Semi-topological properties of the Marcus-Wyse topological spaces

Since the Marcus-Wyse (MW-, for brevity) topological spaces play important roles in the fields of pure and applied topology (see Remark 2.2), the paper initially proves that the MW-topological space satisfies the semi-T-3-separation axiom. To do this work more efficiently, we first propose several techniques discriminating between the semi-openness or the semi-closedness of a set in the MW-topological space. Using this approach, we suggest the condition for simple MW-paths to be semi-closed, which confirms that while every MW-path P with vertical bar P vertical bar >= 2 is semi-open, it may not be semi-closed. Besides, for each point p is an element of Z(2) the smallest open neighborhood of the point p is proved to be a regular open set so that it is semi-closed. Note that the MW-topological space is proved to satisfy the semi-T-3-separation axiom, i.e., it is proved to be a semi-T-3-space so that we can confirm that it also satisfies an s-T-3-separation axiom.
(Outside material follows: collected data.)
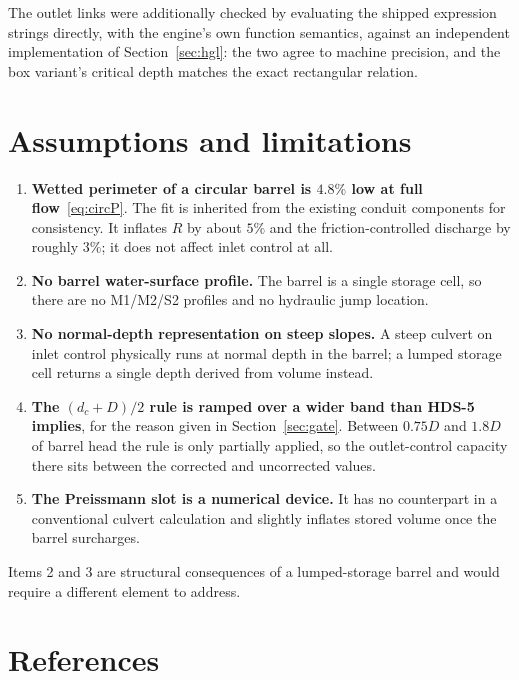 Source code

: \documentclass[11pt,a4paper]{article}
\begin{document}
\noindent
The outlet links were additionally checked by evaluating the shipped expression
strings directly, with the engine's own function semantics, against an
independent implementation of Section~\ref{sec:hgl}: the two agree to machine
precision, and the box variant's critical depth matches the exact rectangular
relation.

\section{Assumptions and limitations}\label{sec:limitations}

\begin{enumerate}[leftmargin=1.5em]
\item \textbf{Wetted perimeter of a circular barrel is $4.8\%$ low at full
      flow}~\eqref{eq:circP}. The fit is inherited from the existing conduit
      components for consistency. It inflates $R$ by about $5\%$ and the
      friction-controlled discharge by roughly $3\%$; it does not affect inlet
      control at all.

\item \textbf{No barrel water-surface profile.} The barrel is a single storage
      cell, so there are no M1/M2/S2 profiles and no hydraulic jump location.

\item \textbf{No normal-depth representation on steep slopes.} A steep culvert
      on inlet control physically runs at normal depth in the barrel; a lumped
      storage cell returns a single depth derived from volume instead.

\item \textbf{The $(d_c+D)/2$ rule is ramped over a wider band than HDS-5
      implies}, for the reason given in Section~\ref{sec:gate}. Between $0.75D$
      and $1.8D$ of barrel head the rule is only partially applied, so the
      outlet-control capacity there sits between the corrected and uncorrected
      values.

\item \textbf{The Preissmann slot is a numerical device.} It has no counterpart
      in a conventional culvert calculation and slightly inflates stored volume
      once the barrel surcharges.
\end{enumerate}

\noindent
Items 2 and 3 are structural consequences of a lumped-storage barrel and would
require a different element to address.

\section{References}
\end{document}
Finally, we prove that the semi-T-3-separation axiom is a semi-topological property.

Automated summary

This article translates the importance of MW-topological spaces and proves that they satisfy the semi-T-3 separation axiom. By proposing several techniques, the article distinguishes between the semi-openness and semi-closedness of sets in MW-topological spaces and proves some important properties.